These unconscious, moment-to-moment anticipatory encoding processes of the cerebellum have recently been strongly supported in studies of perceptual analysis. Moreover, specifically in the case of piano practice, Lee and Noppeney (2011) have substantiated Akshoomoff et al.’s foregoing cerebellum-mediated encoding and temporal binding of sequences of multidimensional information. Specifically, they found the following:
At the neural level, musicians showed increased audiovisual asynchrony effects and effective connectivity for music in an STS [superior temporal sulcus]-premotor cerebellar circuitry. Collectively, these results suggest that piano practicing provides more precise estimates of the relative audiovisual timings in music by fine tuning an internal forward model that maps from action plans of piano playing onto visible finger movements and concurrent piano sounds. (Lee & Noppeney, p. E1446)
Origin of the Prodigy’s “Rage to Master”
Moreover, in accordance with Akshoomoff et al.’s (1997) above findings, especially related to arousal and affect, the cerebellum would control attention through functions of autobiographical knowledge that are key to the prodigy’s unconscious (1) emotional concerns for weaknesses in their achievement of skills, (2) access to driving emotional history related to those weaknesses, and (3) nuances of musical skill associated with achieving the desired level of expertise (usually that of the teacher or of expert performers in general). It is suggested that, collectively, these three unconsciously driven drives constitute one of Winner’s (1996) characteristics of child prodigies, the “rage to master.” It will be shown below in the case study of child prodigy Tiffany Poon that this cerebro-cerebellar “fine tuning of internal forward models” was precisely what was taking place during her extensive practice when, beginning at age two, she “would imitate on her toy piano the orchestral and piano recordings she was listening to on her father’s stereo system. Her parents report that she did this for many hours each week” (McPherson in McPherson & Lehmann, 2012, p. 43).

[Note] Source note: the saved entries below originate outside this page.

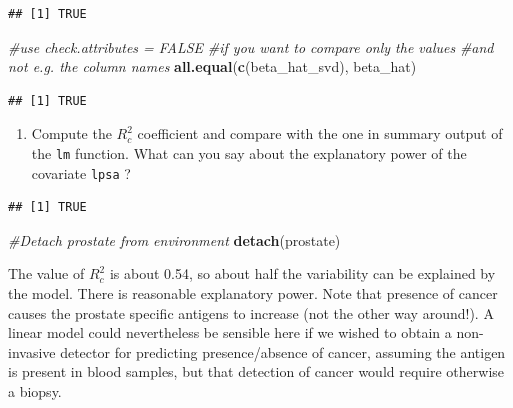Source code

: \documentclass[]{book}
\newenvironment{Shaded}{\begin{snugshade}}{\end{snugshade}}
\newcommand{\KeywordTok}[1]{\textcolor[rgb]{0.13,0.29,0.53}{\textbf{#1}}}
\newcommand{\DecValTok}[1]{\textcolor[rgb]{0.00,0.00,0.81}{#1}}
\newcommand{\StringTok}[1]{\textcolor[rgb]{0.31,0.60,0.02}{#1}}
\newcommand{\CommentTok}[1]{\textcolor[rgb]{0.56,0.35,0.01}{\textit{#1}}}
\newcommand{\OperatorTok}[1]{\textcolor[rgb]{0.81,0.36,0.00}{\textbf{#1}}}
\newcommand{\NormalTok}[1]{#1}
\providecommand{\tightlist}{%
  \setlength{\itemsep}{0pt}\setlength{\parskip}{0pt}}
\theoremstyle{definition}
\theoremstyle{definition}
\theoremstyle{definition}
\theoremstyle{remark}
\begin{document}
\begin{verbatim}
## [1] TRUE
\end{verbatim}

\begin{Shaded}
\begin{Highlighting}[]
\CommentTok{#use check.attributes = FALSE }
\CommentTok{#if you want to compare only the values}
\CommentTok{#and not e.g. the column names}
\KeywordTok{all.equal}\NormalTok{(}\KeywordTok{c}\NormalTok{(beta_hat_svd), beta_hat)}
\end{Highlighting}
\end{Shaded}

\begin{verbatim}
## [1] TRUE
\end{verbatim}

\begin{enumerate}
\def\labelenumi{\roman{enumi}.}
\tightlist
\item
  Compute the \(R^2_c\) coefficient and compare with the one in summary
  output of the \texttt{lm} function. What can you say about the
  explanatory power of the covariate \texttt{lpsa} ?
\end{enumerate}

\begin{Shaded}
\end{Shaded}

\begin{verbatim}
## [1] TRUE
\end{verbatim}

\begin{Shaded}
\begin{Highlighting}[]
\CommentTok{#Detach prostate from environment}
\KeywordTok{detach}\NormalTok{(prostate)}
\end{Highlighting}
\end{Shaded}

The value of \(R^2_c\) is about 0.54, so about half the variability can
be explained by the model. There is reasonable explanatory power. Note
that presence of cancer causes the prostate specific antigens to
increase (not the other way around!). A linear model could nevertheless
be sensible here if we wished to obtain a non-invasive detector for
predicting presence/absence of cancer, assuming the antigen is present
in blood samples, but that detection of cancer would require otherwise a
biopsy.
\end{document}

Cerebro-cerebellar Blending: A Four-Part Creative Mechanism in the Child Prodigy
Winner (1996) pointed out that as they rapidly advance in their skills, gifted children, including child prodigies, solve problems in “idiosyncratic (apparently intuitive) ways” (p. 102). She referred to this gifted-child idiosyncratic problem-solving as “little c creativity” as opposed to big C creativity, which is seen in adults after many years of work in their areas of expertise. We will return to this idiosyncratic little c creativity in more detail in a moment.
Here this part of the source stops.